--- WHAT YOU ARE ASKED TO DO ---
Your transcription must include every record word for word and no pictures.

Stored data entries:
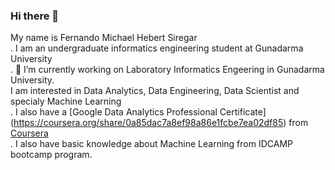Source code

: ### Hi there 👋
My name is Fernando Michael Hebert Siregar<br>. 
I am an undergraduate informatics engineering student at Gunadarma University <br>. 
🔭 I’m currently working on Laboratory Informatics Engeering in Gunadarma University.<br>
I am interested in Data Analytics, Data Engineering, Data Scientist and specialy Machine Learning <br>. 
I also have a [Google Data Analytics Professional Certificate] (https://coursera.org/share/0a85dac7a8ef98a86e1fcbe7ea02df85) from [Coursera](https://www.coursera.org/)<br>. 
I also have basic knowledge about Machine Learning from IDCAMP bootcamp program.
<!--
**fernandomichael17/fernandomichael17** is a ✨ _special_ ✨ repository because its `README.md` (this file) appears on your GitHub profile.

Here are some ideas to get you started:

- 🔭 I’m currently working on ...
- 🌱 I’m currently learning ...
- 👯 I’m looking to collaborate on ...
- 🤔 I’m looking for help with ...
- 💬 Ask me about ...
- 📫 How to reach me: ...
- 😄 Pronouns: ...
- ⚡ Fun fact: ...
-->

--- ANSWER FOR THE TASK ---
Source code

: ### Hi there 👋
My name is Fernando Michael Hebert Siregar<br>. 
I am an undergraduate informatics engineering student at Gunadarma University <br>. 
🔭 I’m currently working on Laboratory Informatics Engeering in Gunadarma University.<br>
I am interested in Data Analytics, Data Engineering, Data Scientist and specialy Machine Learning <br>. 
I also have a [Google Data Analytics Professional Certificate] (https://coursera.org/share/0a85dac7a8ef98a86e1fcbe7ea02df85) from [Coursera](https://www.coursera.org/)<br>. 
I also have basic knowledge about Machine Learning from IDCAMP bootcamp program.
<!--
**fernandomichael17/fernandomichael17** is a ✨ _special_ ✨ repository because its `README.md` (this file) appears on your GitHub profile.

Here are some ideas to get you started:

- 🔭 I’m currently working on ...
- 🌱 I’m currently learning ...
- 👯 I’m looking to collaborate on ...
- 🤔 I’m looking for help with ...
- 💬 Ask me about ...
- 📫 How to reach me: ...
- 😄 Pronouns: ...
- ⚡ Fun fact: ...
-->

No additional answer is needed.